(Source texts of formatted documents)
# # # #

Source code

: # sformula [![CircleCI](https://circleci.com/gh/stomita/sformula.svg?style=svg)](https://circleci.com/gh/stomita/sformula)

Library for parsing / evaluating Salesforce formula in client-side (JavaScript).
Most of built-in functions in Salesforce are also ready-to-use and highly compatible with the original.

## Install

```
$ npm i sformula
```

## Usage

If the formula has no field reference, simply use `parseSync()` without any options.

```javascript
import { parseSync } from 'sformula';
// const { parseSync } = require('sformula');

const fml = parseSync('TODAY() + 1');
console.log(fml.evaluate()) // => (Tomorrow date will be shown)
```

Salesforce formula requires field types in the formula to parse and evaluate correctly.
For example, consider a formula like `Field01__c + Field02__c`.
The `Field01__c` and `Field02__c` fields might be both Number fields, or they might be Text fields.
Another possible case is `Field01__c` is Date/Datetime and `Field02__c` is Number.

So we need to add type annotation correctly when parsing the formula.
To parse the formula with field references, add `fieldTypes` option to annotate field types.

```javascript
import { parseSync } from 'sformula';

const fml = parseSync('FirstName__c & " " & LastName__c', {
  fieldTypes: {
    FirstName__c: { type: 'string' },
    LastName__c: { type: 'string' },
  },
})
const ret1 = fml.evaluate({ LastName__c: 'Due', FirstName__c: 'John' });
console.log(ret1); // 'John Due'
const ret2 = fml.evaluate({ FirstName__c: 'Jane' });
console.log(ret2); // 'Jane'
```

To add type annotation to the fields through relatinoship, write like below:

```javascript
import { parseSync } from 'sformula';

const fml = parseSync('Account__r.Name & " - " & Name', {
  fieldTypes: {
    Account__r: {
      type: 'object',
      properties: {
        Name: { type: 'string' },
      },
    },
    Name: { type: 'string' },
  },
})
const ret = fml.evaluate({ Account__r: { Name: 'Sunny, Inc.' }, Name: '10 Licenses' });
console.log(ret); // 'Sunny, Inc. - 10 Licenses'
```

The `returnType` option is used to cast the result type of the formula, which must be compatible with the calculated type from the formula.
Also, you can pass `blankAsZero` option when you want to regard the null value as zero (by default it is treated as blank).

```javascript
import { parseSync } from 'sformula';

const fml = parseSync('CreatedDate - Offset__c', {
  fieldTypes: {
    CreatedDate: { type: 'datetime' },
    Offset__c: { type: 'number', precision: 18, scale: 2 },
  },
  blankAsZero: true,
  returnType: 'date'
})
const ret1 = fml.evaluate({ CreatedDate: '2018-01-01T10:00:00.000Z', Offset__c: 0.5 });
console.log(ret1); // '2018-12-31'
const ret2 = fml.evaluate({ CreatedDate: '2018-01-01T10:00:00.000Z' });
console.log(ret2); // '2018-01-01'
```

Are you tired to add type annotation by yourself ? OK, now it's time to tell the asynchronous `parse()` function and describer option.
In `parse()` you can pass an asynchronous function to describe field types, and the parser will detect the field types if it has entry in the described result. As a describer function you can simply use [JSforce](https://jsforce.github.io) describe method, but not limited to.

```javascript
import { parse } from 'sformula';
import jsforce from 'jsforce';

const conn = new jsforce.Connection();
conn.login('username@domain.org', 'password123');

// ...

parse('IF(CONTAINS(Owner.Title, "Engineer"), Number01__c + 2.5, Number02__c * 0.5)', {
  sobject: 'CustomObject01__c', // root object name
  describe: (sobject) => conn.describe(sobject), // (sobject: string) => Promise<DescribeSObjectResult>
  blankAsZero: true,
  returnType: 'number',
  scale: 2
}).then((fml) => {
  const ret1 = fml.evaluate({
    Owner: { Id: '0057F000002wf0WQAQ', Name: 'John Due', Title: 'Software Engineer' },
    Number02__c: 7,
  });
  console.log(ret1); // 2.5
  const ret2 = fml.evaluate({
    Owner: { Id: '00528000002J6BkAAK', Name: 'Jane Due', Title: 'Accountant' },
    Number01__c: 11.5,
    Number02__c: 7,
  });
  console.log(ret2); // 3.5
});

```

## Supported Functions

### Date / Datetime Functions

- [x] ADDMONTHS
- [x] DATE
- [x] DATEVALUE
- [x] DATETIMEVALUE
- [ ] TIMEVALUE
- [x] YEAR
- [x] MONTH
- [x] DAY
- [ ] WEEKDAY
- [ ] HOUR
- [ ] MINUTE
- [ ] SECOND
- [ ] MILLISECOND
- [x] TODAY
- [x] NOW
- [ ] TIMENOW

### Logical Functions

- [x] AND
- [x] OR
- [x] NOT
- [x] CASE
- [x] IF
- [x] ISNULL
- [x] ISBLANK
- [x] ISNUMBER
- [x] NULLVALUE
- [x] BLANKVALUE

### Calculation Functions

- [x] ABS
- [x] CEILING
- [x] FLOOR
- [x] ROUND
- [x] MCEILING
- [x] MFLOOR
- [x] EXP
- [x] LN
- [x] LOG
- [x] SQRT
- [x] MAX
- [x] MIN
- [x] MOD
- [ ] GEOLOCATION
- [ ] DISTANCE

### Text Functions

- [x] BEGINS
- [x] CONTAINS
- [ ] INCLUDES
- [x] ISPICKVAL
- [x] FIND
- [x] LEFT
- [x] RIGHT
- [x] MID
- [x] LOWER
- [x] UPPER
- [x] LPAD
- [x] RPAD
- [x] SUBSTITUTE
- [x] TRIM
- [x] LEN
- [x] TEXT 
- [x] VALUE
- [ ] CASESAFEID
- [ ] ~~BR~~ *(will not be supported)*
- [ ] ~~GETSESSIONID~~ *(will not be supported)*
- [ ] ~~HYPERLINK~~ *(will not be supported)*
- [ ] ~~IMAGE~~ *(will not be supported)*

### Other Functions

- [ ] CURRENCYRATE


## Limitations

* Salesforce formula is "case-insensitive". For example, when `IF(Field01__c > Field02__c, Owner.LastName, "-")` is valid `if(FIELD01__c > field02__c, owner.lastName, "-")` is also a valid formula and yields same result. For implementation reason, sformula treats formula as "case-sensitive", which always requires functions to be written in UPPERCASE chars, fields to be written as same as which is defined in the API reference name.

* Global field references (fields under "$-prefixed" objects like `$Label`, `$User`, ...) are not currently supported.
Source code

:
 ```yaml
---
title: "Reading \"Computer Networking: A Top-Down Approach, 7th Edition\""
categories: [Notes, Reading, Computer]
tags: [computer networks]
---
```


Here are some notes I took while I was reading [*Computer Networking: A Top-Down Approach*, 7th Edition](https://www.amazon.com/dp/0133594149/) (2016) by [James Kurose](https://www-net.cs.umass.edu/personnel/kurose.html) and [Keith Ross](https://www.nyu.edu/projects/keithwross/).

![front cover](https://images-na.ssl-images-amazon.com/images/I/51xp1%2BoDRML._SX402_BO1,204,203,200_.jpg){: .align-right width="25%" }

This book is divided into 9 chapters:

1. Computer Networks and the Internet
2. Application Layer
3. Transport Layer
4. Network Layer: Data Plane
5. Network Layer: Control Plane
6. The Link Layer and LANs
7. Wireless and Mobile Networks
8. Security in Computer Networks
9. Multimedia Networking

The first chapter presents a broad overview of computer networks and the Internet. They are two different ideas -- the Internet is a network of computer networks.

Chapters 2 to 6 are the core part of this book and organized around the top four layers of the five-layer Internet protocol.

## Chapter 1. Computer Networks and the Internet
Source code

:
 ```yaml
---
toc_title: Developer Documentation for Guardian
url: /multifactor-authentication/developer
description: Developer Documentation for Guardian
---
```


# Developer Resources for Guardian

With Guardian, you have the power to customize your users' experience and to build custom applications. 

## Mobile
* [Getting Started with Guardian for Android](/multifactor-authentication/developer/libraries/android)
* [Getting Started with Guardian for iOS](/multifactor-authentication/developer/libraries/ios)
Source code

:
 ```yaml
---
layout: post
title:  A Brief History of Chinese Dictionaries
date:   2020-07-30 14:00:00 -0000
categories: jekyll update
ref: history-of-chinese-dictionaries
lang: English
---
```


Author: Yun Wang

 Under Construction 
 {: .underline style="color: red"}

# # # #

◆ WHAT YOU SHOULD DO
Among the records above, find each line holding "simply" and list it.

◆ ANSWER FOR THE TASK
If the formula has no field reference, simply use `parseSync()` without any options.
In `parse()` you can pass an asynchronous function to describe field types, and the parser will detect the field types if it has entry in the described result. As a describer function you can simply use [JSforce](https://jsforce.github.io) describe method, but not limited to.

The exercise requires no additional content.